# Vizsla as a fit for our family and breeder recmmendations



## hbaerg (Apr 1, 2021)

After months of research and actually talking to a couple of breeders, I'm 99% sure this is a great breed for our family.
My husband and I have an 8 yo and 11yo. We are both teachers. As a family we are active (doesn't everyone say that when they post on here?  in that I run at least 6 miles 4-5x/week year round, we have endless hiking trails outside our front steps and frequently ride our bikes. There are also lakes and rivers close by. We don't hunt and we wouldn't compete with the dog but it would be neat to look into trick titles. We go camping and would love to have a companion for all our adventures.
The only hitch is that we both work full-time so the dog would be home alone from 8-3. That said, we would utilize a dog walker or doggy daycare for the younger stage and also give it regular off leash opportunities.
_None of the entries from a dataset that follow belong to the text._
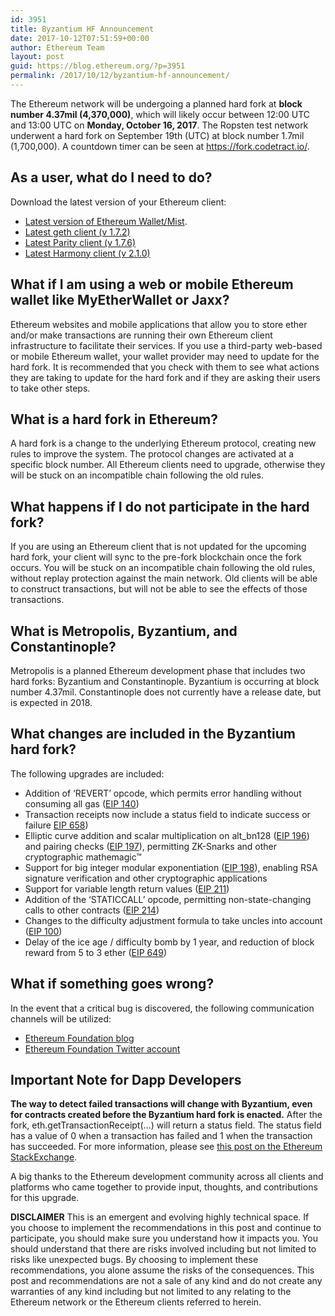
 ```yaml
---
id: 3951
title: Byzantium HF Announcement
date: 2017-10-12T07:51:59+00:00
author: Ethereum Team
layout: post
guid: https://blog.ethereum.org/?p=3951
permalink: /2017/10/12/byzantium-hf-announcement/
---
```

The Ethereum network will be undergoing a planned hard fork at <strong>block number 4.37mil (4,370,000)</strong>, which will likely occur between 12:00 UTC and 13:00 UTC on <strong>Monday, October 16, 2017</strong>. The Ropsten test network underwent a hard fork on September 19th (UTC) at block number 1.7mil (1,700,000). A countdown timer can be seen at <a href="https://fork.codetract.io/">https://fork.codetract.io/</a>.
<h2>As a user, what do I need to do?</h2>
Download the latest version of your Ethereum client:
<ul>
 	<li><a href="https://github.com/ethereum/mist/releases">Latest version of Ethereum Wallet/Mist</a>.</li>
 	<li><a href="https://geth.ethereum.org/downloads/">Latest geth client (v 1.7.2)</a></li>
 	<li><a href="https://github.com/paritytech/parity/releases/tag/v1.7.6">Latest Parity client (v 1.7.6)</a></li>
 	<li><a href="https://github.com/ether-camp/ethereum-harmony/releases/tag/v2.1b56">Latest Harmony client (v 2.1.0)</a></li>
</ul>
<h2>What if I am using a web or mobile Ethereum wallet like MyEtherWallet or Jaxx?</h2>
Ethereum websites and mobile applications that allow you to store ether and/or make transactions are running their own Ethereum client infrastructure to facilitate their services. If you use a third-party web-based or mobile Ethereum wallet, your wallet provider may need to update for the hard fork. It is recommended that you check with them to see what actions they are taking to update for the hard fork and if they are asking their users to take other steps.
<h2>What is a hard fork in Ethereum?</h2>
A hard fork is a change to the underlying Ethereum protocol, creating new rules to improve the system. The protocol changes are activated at a specific block number. All Ethereum clients need to upgrade, otherwise they will be stuck on an incompatible chain following the old rules.
<h2>What happens if I do not participate in the hard fork?</h2>
If you are using an Ethereum client that is not updated for the upcoming hard fork, your client will sync to the pre-fork blockchain once the fork occurs. You will be stuck on an incompatible chain following the old rules, without replay protection against the main network. Old clients will be able to construct transactions, but will not be able to see the effects of those transactions.
<h2>What is Metropolis, Byzantium, and Constantinople?</h2>
Metropolis is a planned Ethereum development phase that includes two hard forks: Byzantium and Constantinople. Byzantium is occurring at block number 4.37mil. Constantinople does not currently have a release date, but is expected in 2018.
<h2>What changes are included in the Byzantium hard fork?</h2>
The following upgrades are included:
<ul>
 	<li>Addition of ‘REVERT’ opcode, which permits error handling without consuming all gas (<a href="https://github.com/ethereum/EIPs/pull/206">EIP 140</a>)</li>
 	<li>Transaction receipts now include a status field to indicate success or failure <a href="https://github.com/ethereum/EIPs/pull/658">EIP 658</a>)</li>
 	<li>Elliptic curve addition and scalar multiplication on alt_bn128 (<a href="https://github.com/ethereum/EIPs/pull/213">EIP 196</a>) and pairing checks (<a href="https://github.com/ethereum/EIPs/pull/212">EIP 197</a>), permitting ZK-Snarks and other cryptographic mathemagic™</li>
 	<li>Support for big integer modular exponentiation (<a href="https://github.com/ethereum/EIPs/pull/198">EIP 198</a>), enabling RSA signature verification and other cryptographic applications</li>
 	<li>Support for variable length return values (<a href="https://github.com/ethereum/EIPs/pull/211">EIP 211</a>)</li>
 	<li>Addition of the ‘STATICCALL’ opcode, permitting non-state-changing calls to other contracts (<a href="https://github.com/ethereum/EIPs/pull/214">EIP 214</a>)</li>
 	<li>Changes to the difficulty adjustment formula to take uncles into account (<a href="https://github.com/ethereum/EIPs/issues/100">EIP 100</a>)</li>
 	<li>Delay of the ice age / difficulty bomb by 1 year, and reduction of block reward from 5 to 3 ether (<a href="https://github.com/ethereum/EIPs/pull/669">EIP 649</a>)</li>
</ul>
<h2>What if something goes wrong?</h2>
In the event that a critical bug is discovered, the following communication channels will be utilized:
<ul>
 	<li><a href="https://blog.ethereum.org/">Ethereum Foundation blog</a></li>
 	<li><a href="https://twitter.com/ethereumproject">Ethereum Foundation Twitter account</a></li>
</ul>
<h2>Important Note for Dapp Developers</h2>
<strong>The way to detect failed transactions will change with Byzantium, even for contracts created before the Byzantium hard fork is enacted.</strong> After the fork, eth.getTransactionReceipt(...) will return a status field. The status field has a value of 0 when a transaction has failed and 1 when the transaction has succeeded. For more information, please see <a href="https://ethereum.stackexchange.com/questions/28077/how-do-i-detect-a-failed-transaction-after-the-byzantium-fork-as-the-revert-opco/28078?stw=2#28078">this post on the Ethereum StackExchange</a>.

A big thanks to the Ethereum development community across all clients and platforms who came together to provide input, thoughts, and contributions for this upgrade.

<strong>DISCLAIMER</strong> This is an emergent and evolving highly technical space. If you choose to implement the recommendations in this post and continue to participate, you should make sure you understand how it impacts you. You should understand that there are risks involved including but not limited to risks like unexpected bugs. By choosing to implement these recommendations, you alone assume the risks of the consequences. This post and recommendations are not a sale of any kind and do not create any warranties of any kind including but not limited to any relating to the Ethereum network or the Ethereum clients referred to herein.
As an adult dog, it would get at least an hour run before we leave and then another walk/off leash time in addition to training in the afternoons.

Still a good fit?

Another tricky part is that I live in BC and I could only find one reputable breeder. I am willing to drive south to Washington, even Oregon for a great breeder and pup. Does anyone have any recommendations? I perused the post history and reached out to Alpine Vizsla's although it seems she gives preference to competition/show/hunting homes.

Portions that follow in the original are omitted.